• **Dataset records**
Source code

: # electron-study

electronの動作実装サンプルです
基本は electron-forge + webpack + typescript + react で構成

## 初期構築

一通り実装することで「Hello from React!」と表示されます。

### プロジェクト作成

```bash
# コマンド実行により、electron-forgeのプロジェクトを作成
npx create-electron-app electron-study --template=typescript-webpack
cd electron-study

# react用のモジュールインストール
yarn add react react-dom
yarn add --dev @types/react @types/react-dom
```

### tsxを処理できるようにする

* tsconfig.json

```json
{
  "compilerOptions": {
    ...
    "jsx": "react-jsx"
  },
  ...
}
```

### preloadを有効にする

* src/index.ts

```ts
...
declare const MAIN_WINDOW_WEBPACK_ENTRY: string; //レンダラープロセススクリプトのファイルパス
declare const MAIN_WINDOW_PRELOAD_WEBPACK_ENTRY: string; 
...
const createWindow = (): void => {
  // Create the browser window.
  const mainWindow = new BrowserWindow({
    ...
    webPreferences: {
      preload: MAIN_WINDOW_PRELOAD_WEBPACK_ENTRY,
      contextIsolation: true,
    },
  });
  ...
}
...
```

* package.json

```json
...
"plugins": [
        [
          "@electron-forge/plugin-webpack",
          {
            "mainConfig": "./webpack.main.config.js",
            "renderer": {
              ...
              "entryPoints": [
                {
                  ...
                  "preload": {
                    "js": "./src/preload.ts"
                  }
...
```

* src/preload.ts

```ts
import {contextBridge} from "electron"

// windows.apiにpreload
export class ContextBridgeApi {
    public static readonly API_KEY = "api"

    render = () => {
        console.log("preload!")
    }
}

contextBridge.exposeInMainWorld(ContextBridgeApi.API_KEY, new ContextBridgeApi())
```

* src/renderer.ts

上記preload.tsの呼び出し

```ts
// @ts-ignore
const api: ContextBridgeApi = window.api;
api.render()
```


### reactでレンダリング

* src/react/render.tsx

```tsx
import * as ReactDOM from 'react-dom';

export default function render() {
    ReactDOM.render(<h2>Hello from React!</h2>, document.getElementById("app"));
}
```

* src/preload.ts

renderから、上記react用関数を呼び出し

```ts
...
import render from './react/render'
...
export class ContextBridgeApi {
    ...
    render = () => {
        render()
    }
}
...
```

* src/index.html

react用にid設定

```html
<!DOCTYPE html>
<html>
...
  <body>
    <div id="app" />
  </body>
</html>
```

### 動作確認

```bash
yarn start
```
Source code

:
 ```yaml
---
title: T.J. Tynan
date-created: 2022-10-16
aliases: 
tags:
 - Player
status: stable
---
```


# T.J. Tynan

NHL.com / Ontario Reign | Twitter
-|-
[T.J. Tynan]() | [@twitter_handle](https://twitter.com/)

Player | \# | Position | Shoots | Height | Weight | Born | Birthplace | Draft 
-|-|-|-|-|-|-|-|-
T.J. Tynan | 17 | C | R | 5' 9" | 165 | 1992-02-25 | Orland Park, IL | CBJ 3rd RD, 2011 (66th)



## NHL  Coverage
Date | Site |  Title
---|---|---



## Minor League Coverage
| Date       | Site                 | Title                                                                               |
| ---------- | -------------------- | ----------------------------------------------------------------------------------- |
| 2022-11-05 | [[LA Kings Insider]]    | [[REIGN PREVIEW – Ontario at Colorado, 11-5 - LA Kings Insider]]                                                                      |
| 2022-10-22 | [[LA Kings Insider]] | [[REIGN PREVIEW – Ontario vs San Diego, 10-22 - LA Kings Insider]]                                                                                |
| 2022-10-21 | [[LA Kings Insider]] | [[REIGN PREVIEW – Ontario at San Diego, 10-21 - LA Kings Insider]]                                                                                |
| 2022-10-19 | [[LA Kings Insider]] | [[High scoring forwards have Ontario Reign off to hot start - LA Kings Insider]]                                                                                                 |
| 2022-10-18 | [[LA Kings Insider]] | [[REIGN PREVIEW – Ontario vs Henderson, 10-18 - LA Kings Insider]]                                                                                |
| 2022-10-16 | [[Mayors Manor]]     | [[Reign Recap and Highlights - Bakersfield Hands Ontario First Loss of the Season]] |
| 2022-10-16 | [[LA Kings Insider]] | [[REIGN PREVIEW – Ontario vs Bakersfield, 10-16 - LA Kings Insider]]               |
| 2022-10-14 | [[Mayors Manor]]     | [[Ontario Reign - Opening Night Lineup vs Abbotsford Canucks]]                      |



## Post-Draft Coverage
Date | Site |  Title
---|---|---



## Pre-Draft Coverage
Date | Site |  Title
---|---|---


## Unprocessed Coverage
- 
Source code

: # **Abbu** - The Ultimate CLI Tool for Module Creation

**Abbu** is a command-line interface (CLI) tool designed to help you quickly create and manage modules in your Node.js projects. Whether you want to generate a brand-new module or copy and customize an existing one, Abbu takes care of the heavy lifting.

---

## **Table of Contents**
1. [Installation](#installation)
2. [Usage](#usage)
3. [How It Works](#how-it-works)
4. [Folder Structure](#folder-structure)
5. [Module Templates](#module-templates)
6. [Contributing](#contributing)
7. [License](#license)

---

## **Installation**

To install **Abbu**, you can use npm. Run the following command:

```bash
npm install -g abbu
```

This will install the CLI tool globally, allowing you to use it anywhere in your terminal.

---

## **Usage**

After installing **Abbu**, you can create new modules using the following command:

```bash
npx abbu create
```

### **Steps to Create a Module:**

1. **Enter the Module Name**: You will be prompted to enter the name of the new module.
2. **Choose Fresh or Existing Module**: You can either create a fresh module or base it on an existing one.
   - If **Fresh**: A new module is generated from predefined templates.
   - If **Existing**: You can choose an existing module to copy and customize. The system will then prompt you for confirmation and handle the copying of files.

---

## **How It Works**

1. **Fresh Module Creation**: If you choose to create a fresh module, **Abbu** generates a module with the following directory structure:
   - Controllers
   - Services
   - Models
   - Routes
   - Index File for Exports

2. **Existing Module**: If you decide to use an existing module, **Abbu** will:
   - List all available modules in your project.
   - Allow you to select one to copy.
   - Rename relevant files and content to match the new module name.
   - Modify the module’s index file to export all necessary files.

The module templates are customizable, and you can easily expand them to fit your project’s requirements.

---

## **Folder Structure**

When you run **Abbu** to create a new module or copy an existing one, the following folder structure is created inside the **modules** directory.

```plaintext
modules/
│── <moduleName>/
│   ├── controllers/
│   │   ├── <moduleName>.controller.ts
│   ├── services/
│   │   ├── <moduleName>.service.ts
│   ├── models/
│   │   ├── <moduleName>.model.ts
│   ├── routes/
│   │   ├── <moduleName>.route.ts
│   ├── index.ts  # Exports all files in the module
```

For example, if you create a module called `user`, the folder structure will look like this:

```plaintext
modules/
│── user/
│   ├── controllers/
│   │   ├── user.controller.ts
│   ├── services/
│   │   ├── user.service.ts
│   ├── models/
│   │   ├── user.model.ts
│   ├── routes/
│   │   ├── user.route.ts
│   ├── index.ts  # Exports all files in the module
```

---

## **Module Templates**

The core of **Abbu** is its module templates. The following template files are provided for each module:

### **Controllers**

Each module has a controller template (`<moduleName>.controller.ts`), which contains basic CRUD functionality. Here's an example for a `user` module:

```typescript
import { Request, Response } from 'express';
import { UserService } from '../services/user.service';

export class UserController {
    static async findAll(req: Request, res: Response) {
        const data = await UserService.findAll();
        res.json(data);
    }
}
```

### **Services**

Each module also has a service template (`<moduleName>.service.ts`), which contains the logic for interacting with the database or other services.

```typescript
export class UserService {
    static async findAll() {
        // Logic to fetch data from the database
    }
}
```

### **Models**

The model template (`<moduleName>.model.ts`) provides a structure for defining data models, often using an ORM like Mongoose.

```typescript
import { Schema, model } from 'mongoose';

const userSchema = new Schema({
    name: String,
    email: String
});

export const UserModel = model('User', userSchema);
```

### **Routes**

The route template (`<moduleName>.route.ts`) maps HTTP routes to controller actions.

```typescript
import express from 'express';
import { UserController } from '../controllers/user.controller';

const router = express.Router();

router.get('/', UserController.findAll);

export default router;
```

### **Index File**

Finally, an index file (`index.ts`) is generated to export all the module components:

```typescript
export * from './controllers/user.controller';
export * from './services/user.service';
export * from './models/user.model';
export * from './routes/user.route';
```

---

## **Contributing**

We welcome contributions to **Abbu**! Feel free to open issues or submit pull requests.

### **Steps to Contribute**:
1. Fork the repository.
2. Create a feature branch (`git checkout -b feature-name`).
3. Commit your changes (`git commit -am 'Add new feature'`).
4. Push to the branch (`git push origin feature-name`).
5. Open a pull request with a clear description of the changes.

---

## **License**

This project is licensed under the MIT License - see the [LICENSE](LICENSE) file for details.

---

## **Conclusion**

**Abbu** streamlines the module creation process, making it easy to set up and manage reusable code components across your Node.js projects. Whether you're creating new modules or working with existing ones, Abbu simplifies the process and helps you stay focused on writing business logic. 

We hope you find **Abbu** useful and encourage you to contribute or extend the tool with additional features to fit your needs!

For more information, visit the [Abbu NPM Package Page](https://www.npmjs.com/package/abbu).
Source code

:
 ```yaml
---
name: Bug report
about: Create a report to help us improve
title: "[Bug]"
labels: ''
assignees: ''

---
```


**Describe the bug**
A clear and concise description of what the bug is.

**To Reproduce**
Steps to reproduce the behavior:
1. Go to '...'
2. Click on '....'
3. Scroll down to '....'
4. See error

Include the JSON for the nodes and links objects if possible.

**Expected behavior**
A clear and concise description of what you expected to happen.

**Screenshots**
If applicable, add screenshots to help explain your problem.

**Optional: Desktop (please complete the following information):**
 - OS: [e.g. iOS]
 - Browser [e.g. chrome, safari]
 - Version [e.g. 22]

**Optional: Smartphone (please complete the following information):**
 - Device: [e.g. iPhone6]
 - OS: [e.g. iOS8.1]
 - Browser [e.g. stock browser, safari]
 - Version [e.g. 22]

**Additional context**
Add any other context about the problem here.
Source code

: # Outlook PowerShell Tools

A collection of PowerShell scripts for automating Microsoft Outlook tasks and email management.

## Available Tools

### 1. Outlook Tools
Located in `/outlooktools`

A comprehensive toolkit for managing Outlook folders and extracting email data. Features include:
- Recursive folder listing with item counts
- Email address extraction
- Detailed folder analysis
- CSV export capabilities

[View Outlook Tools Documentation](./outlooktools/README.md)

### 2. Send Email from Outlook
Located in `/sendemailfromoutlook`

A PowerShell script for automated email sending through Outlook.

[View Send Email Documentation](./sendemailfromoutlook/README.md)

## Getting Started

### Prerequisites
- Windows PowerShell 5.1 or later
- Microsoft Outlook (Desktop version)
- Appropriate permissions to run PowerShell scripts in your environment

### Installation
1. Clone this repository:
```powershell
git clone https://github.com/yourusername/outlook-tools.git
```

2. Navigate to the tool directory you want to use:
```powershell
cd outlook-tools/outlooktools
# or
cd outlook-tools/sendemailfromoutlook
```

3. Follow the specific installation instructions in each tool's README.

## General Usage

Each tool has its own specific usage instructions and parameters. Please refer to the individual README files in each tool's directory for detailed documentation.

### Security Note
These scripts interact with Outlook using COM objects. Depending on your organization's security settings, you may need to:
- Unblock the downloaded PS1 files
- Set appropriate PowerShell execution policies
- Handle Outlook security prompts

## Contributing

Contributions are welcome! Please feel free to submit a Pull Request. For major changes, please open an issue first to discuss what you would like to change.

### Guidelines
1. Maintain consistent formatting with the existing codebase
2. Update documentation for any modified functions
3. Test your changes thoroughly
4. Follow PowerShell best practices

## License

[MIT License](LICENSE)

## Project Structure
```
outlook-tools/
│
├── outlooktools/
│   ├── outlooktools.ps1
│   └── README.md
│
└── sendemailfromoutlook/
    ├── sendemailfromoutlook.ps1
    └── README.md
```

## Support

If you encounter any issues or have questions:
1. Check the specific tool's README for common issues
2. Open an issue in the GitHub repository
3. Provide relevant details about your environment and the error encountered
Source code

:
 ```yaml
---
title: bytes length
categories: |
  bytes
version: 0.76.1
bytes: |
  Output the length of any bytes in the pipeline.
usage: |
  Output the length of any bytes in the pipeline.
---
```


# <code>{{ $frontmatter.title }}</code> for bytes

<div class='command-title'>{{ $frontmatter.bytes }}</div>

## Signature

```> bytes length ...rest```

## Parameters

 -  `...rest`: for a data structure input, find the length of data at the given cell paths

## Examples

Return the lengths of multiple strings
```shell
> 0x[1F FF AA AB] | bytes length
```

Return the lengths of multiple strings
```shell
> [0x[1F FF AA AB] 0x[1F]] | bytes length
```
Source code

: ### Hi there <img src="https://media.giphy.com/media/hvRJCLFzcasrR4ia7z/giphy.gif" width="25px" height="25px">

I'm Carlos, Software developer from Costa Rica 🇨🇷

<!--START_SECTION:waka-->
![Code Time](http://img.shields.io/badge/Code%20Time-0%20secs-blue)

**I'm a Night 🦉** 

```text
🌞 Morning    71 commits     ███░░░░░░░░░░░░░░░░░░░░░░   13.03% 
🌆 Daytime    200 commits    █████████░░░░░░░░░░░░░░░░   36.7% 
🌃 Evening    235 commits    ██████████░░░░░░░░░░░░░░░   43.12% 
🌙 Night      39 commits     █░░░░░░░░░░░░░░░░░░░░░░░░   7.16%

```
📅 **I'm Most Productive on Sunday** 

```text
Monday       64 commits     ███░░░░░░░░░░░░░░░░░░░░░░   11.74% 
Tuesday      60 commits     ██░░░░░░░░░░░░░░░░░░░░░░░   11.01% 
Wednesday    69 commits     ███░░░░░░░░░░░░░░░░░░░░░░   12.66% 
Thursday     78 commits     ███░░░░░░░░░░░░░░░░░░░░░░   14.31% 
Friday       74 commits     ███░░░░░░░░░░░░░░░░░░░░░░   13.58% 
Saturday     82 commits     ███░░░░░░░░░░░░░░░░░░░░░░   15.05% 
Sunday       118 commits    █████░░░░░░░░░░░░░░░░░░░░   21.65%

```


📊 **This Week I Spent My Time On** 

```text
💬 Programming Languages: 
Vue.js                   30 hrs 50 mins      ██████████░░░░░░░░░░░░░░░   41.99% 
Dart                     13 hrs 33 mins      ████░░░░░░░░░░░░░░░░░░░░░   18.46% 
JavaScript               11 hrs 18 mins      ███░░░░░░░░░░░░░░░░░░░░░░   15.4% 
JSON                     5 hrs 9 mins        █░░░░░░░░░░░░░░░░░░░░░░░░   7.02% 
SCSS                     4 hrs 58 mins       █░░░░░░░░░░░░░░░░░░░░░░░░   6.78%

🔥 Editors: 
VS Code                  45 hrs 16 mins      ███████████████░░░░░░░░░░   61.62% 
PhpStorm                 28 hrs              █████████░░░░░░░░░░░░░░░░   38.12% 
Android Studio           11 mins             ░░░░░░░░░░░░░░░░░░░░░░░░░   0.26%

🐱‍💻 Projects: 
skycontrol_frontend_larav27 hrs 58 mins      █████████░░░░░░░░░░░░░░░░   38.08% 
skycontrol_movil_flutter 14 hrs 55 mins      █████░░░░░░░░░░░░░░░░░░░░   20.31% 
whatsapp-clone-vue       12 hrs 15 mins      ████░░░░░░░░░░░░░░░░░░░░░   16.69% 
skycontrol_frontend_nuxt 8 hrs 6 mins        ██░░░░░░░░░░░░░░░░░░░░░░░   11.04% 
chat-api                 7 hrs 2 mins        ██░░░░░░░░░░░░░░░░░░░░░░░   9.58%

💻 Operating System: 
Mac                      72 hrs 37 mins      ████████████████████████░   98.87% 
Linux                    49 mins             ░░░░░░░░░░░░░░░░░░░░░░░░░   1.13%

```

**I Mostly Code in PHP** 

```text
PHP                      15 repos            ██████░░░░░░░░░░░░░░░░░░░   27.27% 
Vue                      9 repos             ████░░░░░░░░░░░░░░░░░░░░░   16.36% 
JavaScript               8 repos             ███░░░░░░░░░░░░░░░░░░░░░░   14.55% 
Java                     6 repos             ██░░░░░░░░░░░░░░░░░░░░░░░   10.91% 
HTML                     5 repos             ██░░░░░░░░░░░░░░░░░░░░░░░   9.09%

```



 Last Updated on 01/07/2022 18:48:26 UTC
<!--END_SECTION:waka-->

• **Problem to solve**
Each line of the material that contains the string "copy" has to be copied out.

• **Answer to the exercise**
**Abbu** is a command-line interface (CLI) tool designed to help you quickly create and manage modules in your Node.js projects. Whether you want to generate a brand-new module or copy and customize an existing one, Abbu takes care of the heavy lifting.
   - If **Existing**: You can choose an existing module to copy and customize. The system will then prompt you for confirmation and handle the copying of files.
   - Allow you to select one to copy.
When you run **Abbu** to create a new module or copy an existing one, the following folder structure is created inside the **modules** directory.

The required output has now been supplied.